*** Opening of INPUT DATA ***

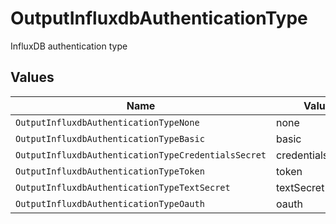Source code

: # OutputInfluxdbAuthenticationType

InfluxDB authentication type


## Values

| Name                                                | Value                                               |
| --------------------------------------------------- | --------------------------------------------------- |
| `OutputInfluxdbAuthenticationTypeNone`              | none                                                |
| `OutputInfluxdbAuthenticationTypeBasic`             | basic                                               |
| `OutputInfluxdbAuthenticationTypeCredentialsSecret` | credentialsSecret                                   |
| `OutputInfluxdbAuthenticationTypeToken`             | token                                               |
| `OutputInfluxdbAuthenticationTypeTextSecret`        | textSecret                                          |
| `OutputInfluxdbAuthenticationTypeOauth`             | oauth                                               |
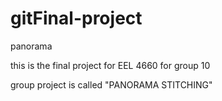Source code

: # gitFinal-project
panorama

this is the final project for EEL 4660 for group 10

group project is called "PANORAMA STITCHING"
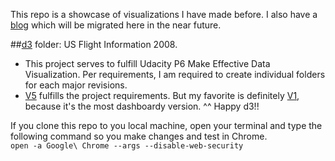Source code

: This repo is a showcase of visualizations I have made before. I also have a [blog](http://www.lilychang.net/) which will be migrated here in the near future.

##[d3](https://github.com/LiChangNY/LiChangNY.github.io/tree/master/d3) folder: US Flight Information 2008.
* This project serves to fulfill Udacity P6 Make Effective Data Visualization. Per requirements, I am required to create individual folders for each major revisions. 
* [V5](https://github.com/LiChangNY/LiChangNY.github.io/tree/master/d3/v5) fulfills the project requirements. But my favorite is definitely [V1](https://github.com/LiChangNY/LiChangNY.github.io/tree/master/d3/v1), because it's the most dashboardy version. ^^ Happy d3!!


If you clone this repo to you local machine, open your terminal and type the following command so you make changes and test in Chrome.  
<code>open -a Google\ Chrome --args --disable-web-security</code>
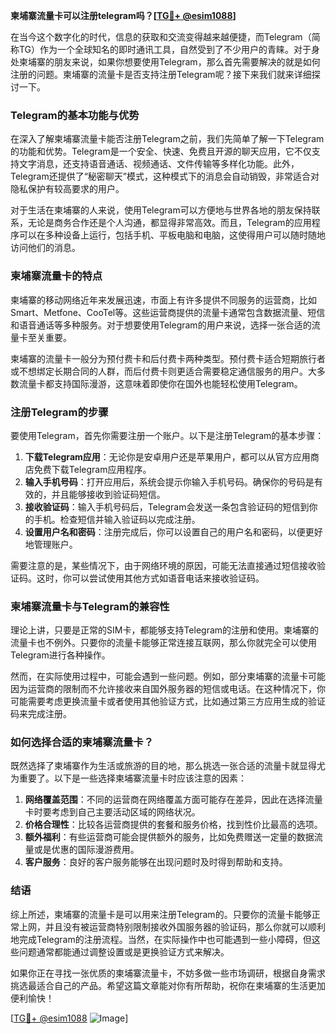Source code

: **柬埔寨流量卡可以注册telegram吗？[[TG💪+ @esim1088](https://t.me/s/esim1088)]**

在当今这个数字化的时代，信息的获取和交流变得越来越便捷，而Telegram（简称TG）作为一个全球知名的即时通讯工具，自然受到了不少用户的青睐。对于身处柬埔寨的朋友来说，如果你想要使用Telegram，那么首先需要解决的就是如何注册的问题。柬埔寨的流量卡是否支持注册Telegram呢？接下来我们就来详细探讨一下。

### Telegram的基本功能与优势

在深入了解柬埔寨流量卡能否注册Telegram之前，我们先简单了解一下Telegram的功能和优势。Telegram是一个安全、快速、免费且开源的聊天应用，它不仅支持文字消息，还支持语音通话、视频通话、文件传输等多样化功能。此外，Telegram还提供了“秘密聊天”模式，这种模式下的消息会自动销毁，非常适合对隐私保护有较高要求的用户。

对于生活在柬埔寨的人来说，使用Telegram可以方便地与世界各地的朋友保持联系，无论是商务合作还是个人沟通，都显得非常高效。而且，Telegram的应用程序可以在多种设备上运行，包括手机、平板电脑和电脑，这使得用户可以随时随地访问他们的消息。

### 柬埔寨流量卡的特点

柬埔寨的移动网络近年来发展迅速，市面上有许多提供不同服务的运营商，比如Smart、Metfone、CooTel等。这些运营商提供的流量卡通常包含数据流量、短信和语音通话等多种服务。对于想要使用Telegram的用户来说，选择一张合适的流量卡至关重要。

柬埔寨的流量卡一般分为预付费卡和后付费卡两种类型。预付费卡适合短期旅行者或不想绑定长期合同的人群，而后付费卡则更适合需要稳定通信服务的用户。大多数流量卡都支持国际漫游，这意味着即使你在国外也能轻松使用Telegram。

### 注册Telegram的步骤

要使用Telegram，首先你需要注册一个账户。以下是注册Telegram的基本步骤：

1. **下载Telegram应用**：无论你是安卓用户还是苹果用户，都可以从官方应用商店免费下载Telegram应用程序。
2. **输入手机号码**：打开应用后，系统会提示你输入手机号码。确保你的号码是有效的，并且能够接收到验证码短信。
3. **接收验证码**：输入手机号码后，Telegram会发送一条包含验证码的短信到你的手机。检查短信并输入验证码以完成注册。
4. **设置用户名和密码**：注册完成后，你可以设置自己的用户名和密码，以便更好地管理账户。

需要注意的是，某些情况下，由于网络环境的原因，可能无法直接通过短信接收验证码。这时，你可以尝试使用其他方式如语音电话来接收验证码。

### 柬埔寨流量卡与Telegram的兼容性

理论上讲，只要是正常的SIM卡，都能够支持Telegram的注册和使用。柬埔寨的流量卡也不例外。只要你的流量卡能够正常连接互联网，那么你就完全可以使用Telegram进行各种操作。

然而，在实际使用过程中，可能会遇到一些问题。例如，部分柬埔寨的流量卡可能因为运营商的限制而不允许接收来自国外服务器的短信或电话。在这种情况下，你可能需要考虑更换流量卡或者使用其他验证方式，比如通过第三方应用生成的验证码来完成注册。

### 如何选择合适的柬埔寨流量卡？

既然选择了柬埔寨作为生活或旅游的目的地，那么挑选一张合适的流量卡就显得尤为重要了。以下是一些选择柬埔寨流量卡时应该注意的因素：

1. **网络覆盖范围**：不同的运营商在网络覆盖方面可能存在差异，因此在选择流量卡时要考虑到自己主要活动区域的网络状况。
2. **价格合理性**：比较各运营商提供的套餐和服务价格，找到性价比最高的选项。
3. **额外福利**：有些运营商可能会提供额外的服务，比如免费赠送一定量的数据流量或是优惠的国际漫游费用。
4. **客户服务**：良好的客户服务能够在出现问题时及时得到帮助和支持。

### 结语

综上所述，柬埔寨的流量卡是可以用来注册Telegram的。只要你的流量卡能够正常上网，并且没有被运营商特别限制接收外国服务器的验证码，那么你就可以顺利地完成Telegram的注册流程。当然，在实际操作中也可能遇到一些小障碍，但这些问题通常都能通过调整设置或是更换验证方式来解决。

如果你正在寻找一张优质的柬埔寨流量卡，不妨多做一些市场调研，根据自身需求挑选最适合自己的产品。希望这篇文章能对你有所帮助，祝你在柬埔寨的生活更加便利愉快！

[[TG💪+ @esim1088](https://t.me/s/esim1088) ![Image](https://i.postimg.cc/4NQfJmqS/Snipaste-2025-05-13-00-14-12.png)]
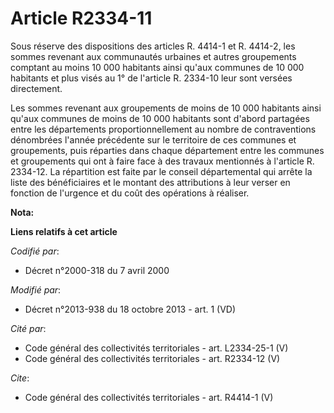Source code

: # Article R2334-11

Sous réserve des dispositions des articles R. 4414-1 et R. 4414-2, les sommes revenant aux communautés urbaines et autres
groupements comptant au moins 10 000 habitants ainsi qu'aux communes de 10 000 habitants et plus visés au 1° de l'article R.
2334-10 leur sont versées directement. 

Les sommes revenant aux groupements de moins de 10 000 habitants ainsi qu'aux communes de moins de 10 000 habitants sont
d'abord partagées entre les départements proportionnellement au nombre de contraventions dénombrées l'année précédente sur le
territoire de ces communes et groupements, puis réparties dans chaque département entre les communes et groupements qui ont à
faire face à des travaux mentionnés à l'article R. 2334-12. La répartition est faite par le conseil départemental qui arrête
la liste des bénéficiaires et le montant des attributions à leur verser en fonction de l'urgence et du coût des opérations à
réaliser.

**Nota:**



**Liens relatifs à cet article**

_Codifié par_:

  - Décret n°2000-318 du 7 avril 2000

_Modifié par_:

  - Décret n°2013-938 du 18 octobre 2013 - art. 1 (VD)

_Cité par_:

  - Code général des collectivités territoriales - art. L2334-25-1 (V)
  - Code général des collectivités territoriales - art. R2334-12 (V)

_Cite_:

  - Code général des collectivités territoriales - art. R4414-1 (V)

*** Close of INPUT DATA ***

■ TASK ITEM ■
Your answer should set down the listing verbatim and leave out its images.

■ EXERCISE RESULT ■
Source code

: # OutputInfluxdbAuthenticationType

InfluxDB authentication type


## Values

| Name                                                | Value                                               |
| --------------------------------------------------- | --------------------------------------------------- |
| `OutputInfluxdbAuthenticationTypeNone`              | none                                                |
| `OutputInfluxdbAuthenticationTypeBasic`             | basic                                               |
| `OutputInfluxdbAuthenticationTypeCredentialsSecret` | credentialsSecret                                   |
| `OutputInfluxdbAuthenticationTypeToken`             | token                                               |
| `OutputInfluxdbAuthenticationTypeTextSecret`        | textSecret                                          |
| `OutputInfluxdbAuthenticationTypeOauth`             | oauth                                               |
Source code

: # gitFinal-project
panorama

this is the final project for EEL 4660 for group 10

group project is called "PANORAMA STITCHING"
Source code

: This repo is a showcase of visualizations I have made before. I also have a [blog](http://www.lilychang.net/) which will be migrated here in the near future.

##[d3](https://github.com/LiChangNY/LiChangNY.github.io/tree/master/d3) folder: US Flight Information 2008.
* This project serves to fulfill Udacity P6 Make Effective Data Visualization. Per requirements, I am required to create individual folders for each major revisions. 
* [V5](https://github.com/LiChangNY/LiChangNY.github.io/tree/master/d3/v5) fulfills the project requirements. But my favorite is definitely [V1](https://github.com/LiChangNY/LiChangNY.github.io/tree/master/d3/v1), because it's the most dashboardy version. ^^ Happy d3!!


If you clone this repo to you local machine, open your terminal and type the following command so you make changes and test in Chrome.  
<code>open -a Google\ Chrome --args --disable-web-security</code>
Source code

: **柬埔寨流量卡可以注册telegram吗？[[TG💪+ @esim1088](https://t.me/s/esim1088)]**

在当今这个数字化的时代，信息的获取和交流变得越来越便捷，而Telegram（简称TG）作为一个全球知名的即时通讯工具，自然受到了不少用户的青睐。对于身处柬埔寨的朋友来说，如果你想要使用Telegram，那么首先需要解决的就是如何注册的问题。柬埔寨的流量卡是否支持注册Telegram呢？接下来我们就来详细探讨一下。

### Telegram的基本功能与优势

在深入了解柬埔寨流量卡能否注册Telegram之前，我们先简单了解一下Telegram的功能和优势。Telegram是一个安全、快速、免费且开源的聊天应用，它不仅支持文字消息，还支持语音通话、视频通话、文件传输等多样化功能。此外，Telegram还提供了“秘密聊天”模式，这种模式下的消息会自动销毁，非常适合对隐私保护有较高要求的用户。

对于生活在柬埔寨的人来说，使用Telegram可以方便地与世界各地的朋友保持联系，无论是商务合作还是个人沟通，都显得非常高效。而且，Telegram的应用程序可以在多种设备上运行，包括手机、平板电脑和电脑，这使得用户可以随时随地访问他们的消息。

### 柬埔寨流量卡的特点

柬埔寨的移动网络近年来发展迅速，市面上有许多提供不同服务的运营商，比如Smart、Metfone、CooTel等。这些运营商提供的流量卡通常包含数据流量、短信和语音通话等多种服务。对于想要使用Telegram的用户来说，选择一张合适的流量卡至关重要。

柬埔寨的流量卡一般分为预付费卡和后付费卡两种类型。预付费卡适合短期旅行者或不想绑定长期合同的人群，而后付费卡则更适合需要稳定通信服务的用户。大多数流量卡都支持国际漫游，这意味着即使你在国外也能轻松使用Telegram。

### 注册Telegram的步骤

要使用Telegram，首先你需要注册一个账户。以下是注册Telegram的基本步骤：

1. **下载Telegram应用**：无论你是安卓用户还是苹果用户，都可以从官方应用商店免费下载Telegram应用程序。
2. **输入手机号码**：打开应用后，系统会提示你输入手机号码。确保你的号码是有效的，并且能够接收到验证码短信。
3. **接收验证码**：输入手机号码后，Telegram会发送一条包含验证码的短信到你的手机。检查短信并输入验证码以完成注册。
4. **设置用户名和密码**：注册完成后，你可以设置自己的用户名和密码，以便更好地管理账户。

需要注意的是，某些情况下，由于网络环境的原因，可能无法直接通过短信接收验证码。这时，你可以尝试使用其他方式如语音电话来接收验证码。

### 柬埔寨流量卡与Telegram的兼容性

理论上讲，只要是正常的SIM卡，都能够支持Telegram的注册和使用。柬埔寨的流量卡也不例外。只要你的流量卡能够正常连接互联网，那么你就完全可以使用Telegram进行各种操作。

然而，在实际使用过程中，可能会遇到一些问题。例如，部分柬埔寨的流量卡可能因为运营商的限制而不允许接收来自国外服务器的短信或电话。在这种情况下，你可能需要考虑更换流量卡或者使用其他验证方式，比如通过第三方应用生成的验证码来完成注册。

### 如何选择合适的柬埔寨流量卡？

既然选择了柬埔寨作为生活或旅游的目的地，那么挑选一张合适的流量卡就显得尤为重要了。以下是一些选择柬埔寨流量卡时应该注意的因素：

1. **网络覆盖范围**：不同的运营商在网络覆盖方面可能存在差异，因此在选择流量卡时要考虑到自己主要活动区域的网络状况。
2. **价格合理性**：比较各运营商提供的套餐和服务价格，找到性价比最高的选项。
3. **额外福利**：有些运营商可能会提供额外的服务，比如免费赠送一定量的数据流量或是优惠的国际漫游费用。
4. **客户服务**：良好的客户服务能够在出现问题时及时得到帮助和支持。

### 结语

综上所述，柬埔寨的流量卡是可以用来注册Telegram的。只要你的流量卡能够正常上网，并且没有被运营商特别限制接收外国服务器的验证码，那么你就可以顺利地完成Telegram的注册流程。当然，在实际操作中也可能遇到一些小障碍，但这些问题通常都能通过调整设置或是更换验证方式来解决。

如果你正在寻找一张优质的柬埔寨流量卡，不妨多做一些市场调研，根据自身需求挑选最适合自己的产品。希望这篇文章能对你有所帮助，祝你在柬埔寨的生活更加便利愉快！

[[TG💪+ @esim1088](https://t.me/s/esim1088) ![Image](https://i.postimg.cc/4NQfJmqS/Snipaste-2025-05-13-00-14-12.png)]
Source code

: # Article R2334-11

Sous réserve des dispositions des articles R. 4414-1 et R. 4414-2, les sommes revenant aux communautés urbaines et autres
groupements comptant au moins 10 000 habitants ainsi qu'aux communes de 10 000 habitants et plus visés au 1° de l'article R.
2334-10 leur sont versées directement. 

Les sommes revenant aux groupements de moins de 10 000 habitants ainsi qu'aux communes de moins de 10 000 habitants sont
d'abord partagées entre les départements proportionnellement au nombre de contraventions dénombrées l'année précédente sur le
territoire de ces communes et groupements, puis réparties dans chaque département entre les communes et groupements qui ont à
faire face à des travaux mentionnés à l'article R. 2334-12. La répartition est faite par le conseil départemental qui arrête
la liste des bénéficiaires et le montant des attributions à leur verser en fonction de l'urgence et du coût des opérations à
réaliser.

**Nota:**



**Liens relatifs à cet article**

_Codifié par_:

  - Décret n°2000-318 du 7 avril 2000

_Modifié par_:

  - Décret n°2013-938 du 18 octobre 2013 - art. 1 (VD)

_Cité par_:

  - Code général des collectivités territoriales - art. L2334-25-1 (V)
  - Code général des collectivités territoriales - art. R2334-12 (V)

_Cite_:

  - Code général des collectivités territoriales - art. R4414-1 (V)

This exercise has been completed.